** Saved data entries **
# # # # #

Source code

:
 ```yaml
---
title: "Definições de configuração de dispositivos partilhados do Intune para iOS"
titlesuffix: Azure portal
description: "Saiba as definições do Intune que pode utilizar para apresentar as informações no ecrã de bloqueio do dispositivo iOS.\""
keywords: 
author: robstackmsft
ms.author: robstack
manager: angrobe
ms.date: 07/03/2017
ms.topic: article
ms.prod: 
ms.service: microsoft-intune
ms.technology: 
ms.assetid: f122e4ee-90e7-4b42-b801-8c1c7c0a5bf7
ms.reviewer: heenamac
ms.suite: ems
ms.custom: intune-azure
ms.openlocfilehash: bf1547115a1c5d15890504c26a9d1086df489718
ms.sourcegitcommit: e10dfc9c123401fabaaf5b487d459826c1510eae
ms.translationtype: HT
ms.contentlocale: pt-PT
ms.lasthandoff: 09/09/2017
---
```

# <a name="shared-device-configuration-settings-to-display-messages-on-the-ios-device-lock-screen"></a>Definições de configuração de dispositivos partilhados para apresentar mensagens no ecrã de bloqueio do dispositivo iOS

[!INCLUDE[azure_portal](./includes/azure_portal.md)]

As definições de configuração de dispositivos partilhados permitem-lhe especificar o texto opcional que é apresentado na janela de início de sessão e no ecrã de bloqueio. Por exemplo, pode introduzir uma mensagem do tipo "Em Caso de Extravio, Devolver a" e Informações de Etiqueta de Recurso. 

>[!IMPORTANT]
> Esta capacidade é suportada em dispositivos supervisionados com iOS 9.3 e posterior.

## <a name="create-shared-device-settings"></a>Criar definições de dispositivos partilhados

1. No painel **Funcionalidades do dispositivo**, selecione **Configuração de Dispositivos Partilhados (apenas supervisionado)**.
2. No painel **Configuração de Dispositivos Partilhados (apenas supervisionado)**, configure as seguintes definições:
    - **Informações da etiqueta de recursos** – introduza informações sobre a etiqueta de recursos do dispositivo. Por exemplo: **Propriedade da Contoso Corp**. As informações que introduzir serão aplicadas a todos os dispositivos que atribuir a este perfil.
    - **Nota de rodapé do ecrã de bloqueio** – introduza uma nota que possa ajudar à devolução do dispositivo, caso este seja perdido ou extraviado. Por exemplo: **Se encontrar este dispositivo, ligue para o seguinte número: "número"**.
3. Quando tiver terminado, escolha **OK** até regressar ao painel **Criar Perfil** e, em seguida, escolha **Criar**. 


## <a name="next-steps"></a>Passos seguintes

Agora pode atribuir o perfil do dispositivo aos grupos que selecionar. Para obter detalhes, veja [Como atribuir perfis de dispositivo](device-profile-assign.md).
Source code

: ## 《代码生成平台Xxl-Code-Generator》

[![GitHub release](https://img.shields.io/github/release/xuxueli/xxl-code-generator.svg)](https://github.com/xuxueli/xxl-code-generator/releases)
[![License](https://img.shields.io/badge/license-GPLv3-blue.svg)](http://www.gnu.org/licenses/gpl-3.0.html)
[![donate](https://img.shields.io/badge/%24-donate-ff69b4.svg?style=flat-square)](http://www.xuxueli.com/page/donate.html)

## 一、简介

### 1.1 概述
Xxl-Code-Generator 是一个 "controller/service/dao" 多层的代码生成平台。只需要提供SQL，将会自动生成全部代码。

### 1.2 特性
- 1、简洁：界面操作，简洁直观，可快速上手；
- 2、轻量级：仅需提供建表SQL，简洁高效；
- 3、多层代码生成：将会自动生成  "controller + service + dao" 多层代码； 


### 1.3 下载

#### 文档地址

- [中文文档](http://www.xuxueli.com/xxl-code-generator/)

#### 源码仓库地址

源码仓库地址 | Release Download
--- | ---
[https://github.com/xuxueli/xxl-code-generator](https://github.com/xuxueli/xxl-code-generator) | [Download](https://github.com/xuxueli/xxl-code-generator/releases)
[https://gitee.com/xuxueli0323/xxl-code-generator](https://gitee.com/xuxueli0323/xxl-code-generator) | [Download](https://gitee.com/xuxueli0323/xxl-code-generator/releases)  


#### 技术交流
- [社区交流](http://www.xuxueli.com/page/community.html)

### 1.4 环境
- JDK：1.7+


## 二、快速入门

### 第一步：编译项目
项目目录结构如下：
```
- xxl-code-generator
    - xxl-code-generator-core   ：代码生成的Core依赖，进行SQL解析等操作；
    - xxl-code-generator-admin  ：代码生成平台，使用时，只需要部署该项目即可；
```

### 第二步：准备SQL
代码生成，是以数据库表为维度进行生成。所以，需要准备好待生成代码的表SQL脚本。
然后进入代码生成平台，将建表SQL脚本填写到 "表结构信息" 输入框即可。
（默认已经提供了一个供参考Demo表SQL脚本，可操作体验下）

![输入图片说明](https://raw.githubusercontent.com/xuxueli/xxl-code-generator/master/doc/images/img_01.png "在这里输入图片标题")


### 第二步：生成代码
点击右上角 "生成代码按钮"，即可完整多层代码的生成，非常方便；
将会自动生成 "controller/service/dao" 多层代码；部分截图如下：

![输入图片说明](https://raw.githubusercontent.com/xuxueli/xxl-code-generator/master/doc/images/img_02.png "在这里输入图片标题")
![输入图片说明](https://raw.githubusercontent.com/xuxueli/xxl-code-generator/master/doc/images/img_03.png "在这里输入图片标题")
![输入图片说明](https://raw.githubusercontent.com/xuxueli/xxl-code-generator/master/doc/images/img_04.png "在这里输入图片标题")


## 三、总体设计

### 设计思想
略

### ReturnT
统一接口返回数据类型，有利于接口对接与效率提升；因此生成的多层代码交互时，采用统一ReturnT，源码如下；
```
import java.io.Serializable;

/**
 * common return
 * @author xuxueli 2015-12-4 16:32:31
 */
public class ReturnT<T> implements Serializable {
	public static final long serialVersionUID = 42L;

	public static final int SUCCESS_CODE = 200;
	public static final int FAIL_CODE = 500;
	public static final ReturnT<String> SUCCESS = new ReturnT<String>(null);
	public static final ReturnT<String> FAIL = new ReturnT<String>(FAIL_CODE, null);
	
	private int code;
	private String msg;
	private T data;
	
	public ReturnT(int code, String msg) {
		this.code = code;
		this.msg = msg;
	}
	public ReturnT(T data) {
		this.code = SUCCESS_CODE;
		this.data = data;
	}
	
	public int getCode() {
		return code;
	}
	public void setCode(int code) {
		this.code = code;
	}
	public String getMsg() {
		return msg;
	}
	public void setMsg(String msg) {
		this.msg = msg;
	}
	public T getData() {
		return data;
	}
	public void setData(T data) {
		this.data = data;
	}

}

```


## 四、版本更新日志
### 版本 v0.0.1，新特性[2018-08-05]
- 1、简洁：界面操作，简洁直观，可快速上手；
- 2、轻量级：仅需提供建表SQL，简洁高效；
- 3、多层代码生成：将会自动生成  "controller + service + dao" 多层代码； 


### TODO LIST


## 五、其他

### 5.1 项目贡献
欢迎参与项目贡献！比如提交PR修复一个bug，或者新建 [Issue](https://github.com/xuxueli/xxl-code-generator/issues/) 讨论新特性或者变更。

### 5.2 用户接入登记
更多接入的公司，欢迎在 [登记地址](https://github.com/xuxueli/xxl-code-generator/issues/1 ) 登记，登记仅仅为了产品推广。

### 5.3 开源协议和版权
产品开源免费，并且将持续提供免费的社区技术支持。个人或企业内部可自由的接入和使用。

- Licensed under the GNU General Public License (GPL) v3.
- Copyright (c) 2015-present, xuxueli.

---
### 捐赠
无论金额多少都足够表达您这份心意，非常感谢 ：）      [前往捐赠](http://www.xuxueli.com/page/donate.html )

# # # # #

Return each line above where the word "String" shows up.

	public static final ReturnT<String> SUCCESS = new ReturnT<String>(null);
	public static final ReturnT<String> FAIL = new ReturnT<String>(FAIL_CODE, null);
	private String msg;
	public ReturnT(int code, String msg) {
	public String getMsg() {
	public void setMsg(String msg) {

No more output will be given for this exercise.